A few years ago it was seemingly impossible for the news cycle to turn without Jamie Vardy first explaining how he made the right choice in turning down Arsenal.

That Vardy remains with Leicester more than eight years after making his decision sums up how easy it was for him, but the number of times it was deemed necessary to retread old ground in the aftermath was bizarre. Having just won a miraculous Premier League title – and perhaps sensing both a tactical clash and shift in the sands which would not benefit Arsene Wenger’s side – the decision to stay in a place of comfort and worship was not really worth exploring past a surface level.

And really that is on the media for delivering such softballs while nodding earnestly like that Garth Crooks meme at an answer told countless times before to numerous different outlets.
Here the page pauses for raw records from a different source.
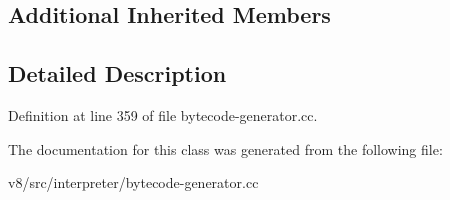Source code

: \subsection*{Additional Inherited Members}


\subsection{Detailed Description}


Definition at line 359 of file bytecode-\/generator.\+cc.



The documentation for this class was generated from the following file\+:\begin{DoxyCompactItemize}
\item 
v8/src/interpreter/bytecode-\/generator.\+cc\end{DoxyCompactItemize}
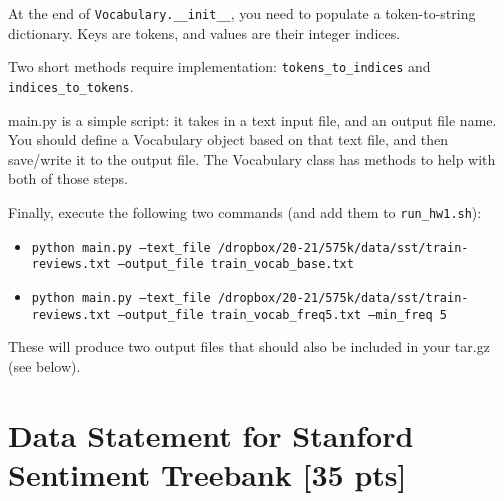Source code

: \documentclass[11pt]{article}
\begin{document}
\vspace{2em}
  At the end of \texttt{Vocabulary.\_\_init\_\_}, you need to populate a token-to-string dictionary.  Keys are tokens, and values are their integer indices.

\vspace{2em}
  Two short methods require implementation: \texttt{tokens\_to\_indices} and \texttt{indices\_to\_tokens}.

\vspace{2em}
  main.py is a simple script: it takes in a text input file, and an output file name.  You should define a Vocabulary object based on that text file, and then save/write it to the output file.  The Vocabulary class has methods to help with both of those steps.

\vspace{2em}
  Finally, execute the following two commands (and add them to \texttt{run\_hw1.sh}):
\begin{itemize}
  \item \texttt{python main.py --text\_file /dropbox/20-21/575k/data/sst/train-reviews.txt --output\_file train\_vocab\_base.txt}
  \item \texttt{python main.py --text\_file /dropbox/20-21/575k/data/sst/train-reviews.txt --output\_file train\_vocab\_freq5.txt --min\_freq 5}
\end{itemize}
These will produce two output files that should also be included in your tar.gz (see below).


\section{Data Statement for Stanford Sentiment Treebank [35 pts]}
\end{document}
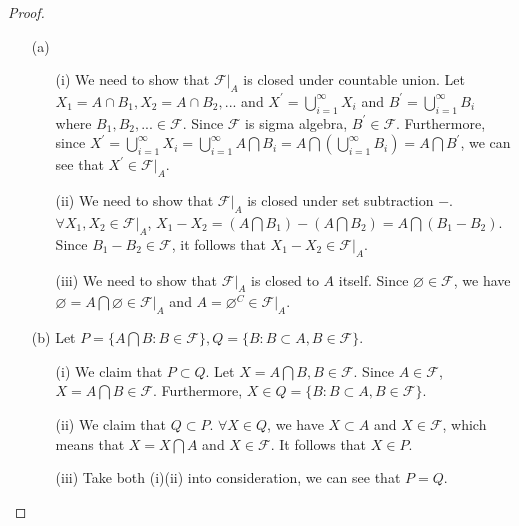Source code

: \begin{proof}
    \begin{enumerate}
        \item[(a)] \begin{enumerate}
                \item[(i)] We need to show that $\mathcal{F}|_A$ is closed under countable union. Let $X_1=A\cap B_1,X_2=A\cap B_2,...$ and $X^{\prime}=\bigcup\limits^{\infty}_{i=1}X_i$ and $B^{\prime}=\bigcup\limits^{\infty}_{i=1}B_i$ where $B_1,B_2,...\in \mathcal{F}$. Since $\mathcal{F}$ is sigma algebra, $B^{\prime}\in \mathcal{F}$. Furthermore, since $X^{\prime}=\bigcup^{\infty}_{i=1}X_i=\bigcup^{\infty}_{i=1}A\bigcap B_i=A\bigcap\left(\bigcup\limits^{\infty}_{i=1}B_i \right)=A\bigcap B^{\prime}$, we can see that $X^{\prime}\in \mathcal{F}|_A$.
                \item[(ii)] We need to show that $\mathcal{F}|_A$ is closed under set subtraction $-$. $\forall X_1,X_2\in \mathcal{F}|_A$, $X_1-X_2=(A\bigcap B_1)-(A\bigcap B_2)=A\bigcap(B_1-B_2)$. Since $B_1-B_2\in \mathcal{F}$, it follows that $X_1-X_2\in \mathcal{F}|_A$.
                \item[(iii)] We need to show that $\mathcal{F}|_A$ is closed to $A$ itself. Since $\varnothing \in \mathcal{F}$, we have $\varnothing=A\bigcap\varnothing\in \mathcal{F}|_A$ and $A=\varnothing^{C}\in \mathcal{F}|_A$.
              \end{enumerate}
        \item[(b)] Let $P=\{ A\bigcap B:B\in \mathcal{F} \}, Q=\{ B: B\subset A, B\in \mathcal{F} \}$.
                \begin{enumerate}
                    \item[(i)] We claim that $P\subset Q$. Let $X=A\bigcap B, B\in \mathcal{F}$. Since $A\in \mathcal{F}$, $X=A\bigcap B\in \mathcal{F}$. Furthermore, $X\in Q=\{B:B\subset A, B\in \mathcal{F} \}$.
                    \item[(ii)] We claim that $Q\subset P$. $\forall X\in Q$, we have $X\subset A$ and $X\in \mathcal{F}$, which means that $X=X\bigcap A$ and $X\in \mathcal{F}$. It follows that $X\in P$.
                    \item[(iii)] Take both (i)(ii) into consideration, we can see that $P=Q$.
                \end{enumerate}
        \end{enumerate}
\end{proof}


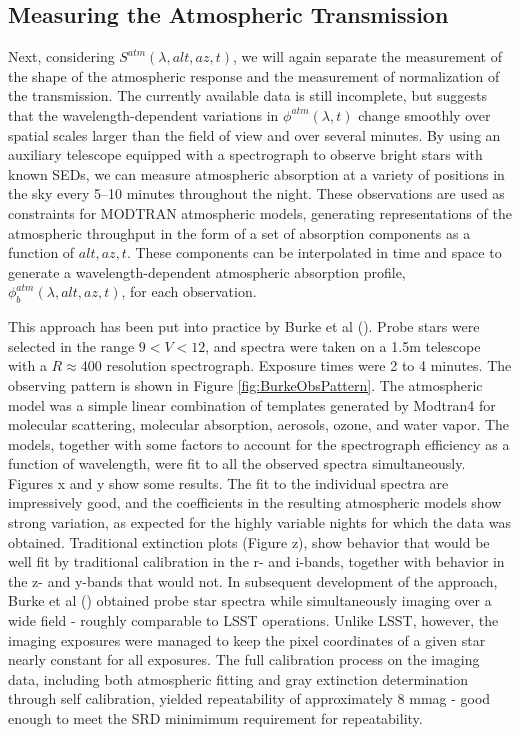 \documentclass[12pt,preprint]{aastex}
\begin{document}
\subsection{Measuring the Atmospheric Transmission}
Next, considering $S^{atm}(\lambda,alt,az,t)$, we will again separate
the measurement of the shape of the atmospheric response and the
measurement of normalization of the transmission.  The currently
available data is still incomplete, but suggests that the
wavelength-dependent variations in $\phi^{atm}(\lambda,t)$ change
smoothly over spatial scales larger than the field of view and over
several minutes.  By using an auxiliary telescope equipped with a
spectrograph to observe bright stars with known SEDs, we can measure
atmospheric absorption at a variety of positions in the sky every
5--10 minutes throughout the night. These observations are used as
constraints for MODTRAN atmospheric models, generating representations
of the atmospheric throughput in the form of a set of absorption
components as a function of $alt,az,t$. These components can be
interpolated in time and space to generate a wavelength-dependent
atmospheric absorption profile, $\phi_b^{atm}(\lambda,alt,az,t)$, for
each observation.

This approach has been put into practice by Burke et al (\citep{Burke2010b}).  Probe stars were selected in
the range $9 < V < 12$, and spectra were taken on a 1.5m telescope with a $R \approx 400$ resolution 
spectrograph.  Exposure times were 2 to 4 minutes.  The observing pattern is shown in Figure \ref{fig:BurkeObsPattern}.  
The atmospheric model was a simple linear combination of templates generated by Modtran4 for molecular scattering,
molecular absorption, aerosols, ozone, and water vapor.  The models, together with some factors to account for the
spectrograph efficiency as a function of wavelength, were fit to all the observed spectra simultaneously.   Figures x and y
show some results.   The fit to the individual spectra are impressively good, and the coefficients in the resulting 
atmospheric models show strong variation, as expected for the highly variable nights for which the data was obtained.  
Traditional extinction plots (Figure z), show behavior that would be well fit by traditional calibration in the r- 
and i-bands, together with behavior in the z- and y-bands that would not.  In subsequent development of the approach,
Burke et al (\citep{burke2013}) obtained probe star spectra while simultaneously imaging over a wide field - roughly 
comparable to LSST operations.  Unlike LSST, however, the imaging exposures were managed to keep the pixel coordinates
of a given star nearly constant for all exposures.  The full calibration process on the imaging data, 
including both atmospheric fitting and gray extinction determination through self calibration, yielded repeatability 
of approximately 8 mmag - good enough to meet the SRD minimimum requirement for repeatability.
\end{document}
Is a rejected transfer really more important or interesting than asking about the gastrointestinal health of a man sustained on a diet of Red Bull, port, cheese and ham omelettes and opposition fury, or his thoughts on whether Dean Gaffney is still equipped to play him in the film trilogy?

Quite obviously not but for a time, Vardy had to recycle and regurgitate the same tired quotes on the same tired subject.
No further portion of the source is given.